[Stored data entries]
________________
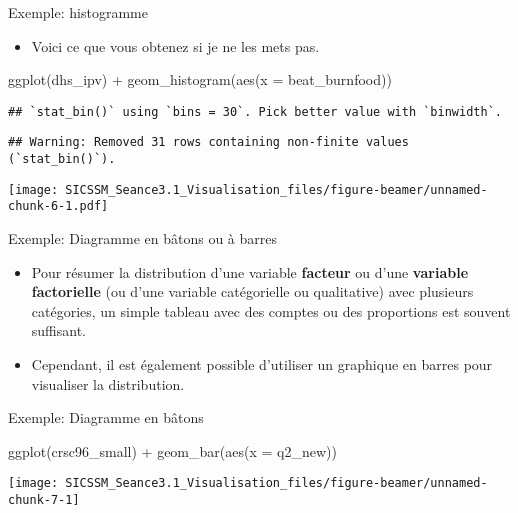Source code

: \documentclass[
  ignorenonframetext,
]{beamer}
\newenvironment{Shaded}{\begin{snugshade}}{\end{snugshade}}
\newcommand{\AttributeTok}[1]{\textcolor[rgb]{0.77,0.63,0.00}{#1}}
\newcommand{\FunctionTok}[1]{\textcolor[rgb]{0.00,0.00,0.00}{#1}}
\newcommand{\NormalTok}[1]{#1}
\newcommand{\SpecialCharTok}[1]{\textcolor[rgb]{0.00,0.00,0.00}{#1}}
\providecommand{\tightlist}{%
  \setlength{\itemsep}{0pt}\setlength{\parskip}{0pt}}
\begin{document}
\begin{frame}[fragile]{Exemple: histogramme}
\protect\hypertarget{exemple-histogramme-3}{}
\begin{itemize}
\tightlist
\item
  Voici ce que vous obtenez si je ne les mets pas.
\end{itemize}

\begin{Shaded}
\begin{Highlighting}[]
\FunctionTok{ggplot}\NormalTok{(dhs\_ipv) }\SpecialCharTok{+}
  \FunctionTok{geom\_histogram}\NormalTok{(}\FunctionTok{aes}\NormalTok{(}\AttributeTok{x =}\NormalTok{ beat\_burnfood))}
\end{Highlighting}
\end{Shaded}

\begin{verbatim}
## `stat_bin()` using `bins = 30`. Pick better value with `binwidth`.
\end{verbatim}

\begin{verbatim}
## Warning: Removed 31 rows containing non-finite values (`stat_bin()`).
\end{verbatim}

\texttt{[image: SICSSM\_Seance3.1\_Visualisation\_files/figure-beamer/unnamed-chunk-6-1.pdf]}
\end{frame}

\begin{frame}{Exemple: Diagramme en bâtons ou à barres}
\protect\hypertarget{exemple-diagramme-en-buxe2tons-ou-uxe0-barres}{}
\begin{itemize}
\tightlist
\item
  Pour résumer la distribution d'une variable \textbf{facteur} ou d'une
  \textbf{variable factorielle} (ou d'une variable catégorielle ou
  qualitative) avec plusieurs catégories, un simple tableau avec des
  comptes ou des proportions est souvent suffisant.
\item
  Cependant, il est également possible d'utiliser un graphique en barres
  pour visualiser la distribution.
\end{itemize}
\end{frame}

\begin{frame}[fragile]{Exemple: Diagramme en bâtons}
\protect\hypertarget{exemple-diagramme-en-buxe2tons}{}
\begin{Shaded}
\begin{Highlighting}[]
\FunctionTok{ggplot}\NormalTok{(crsc96\_small) }\SpecialCharTok{+}
  \FunctionTok{geom\_bar}\NormalTok{(}\FunctionTok{aes}\NormalTok{(}\AttributeTok{x =}\NormalTok{ q2\_new))}
\end{Highlighting}
\end{Shaded}

\begin{center}\texttt{[image: SICSSM\_Seance3.1\_Visualisation\_files/figure-beamer/unnamed-chunk-7-1]} \end{center}
\end{frame}
\end{document}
________________
- [WHAT THE TASK ASKS]:
Count the lines in the data that contain the string "ggplot", and give nothing but that number.

- [TASK ANSWER]:
2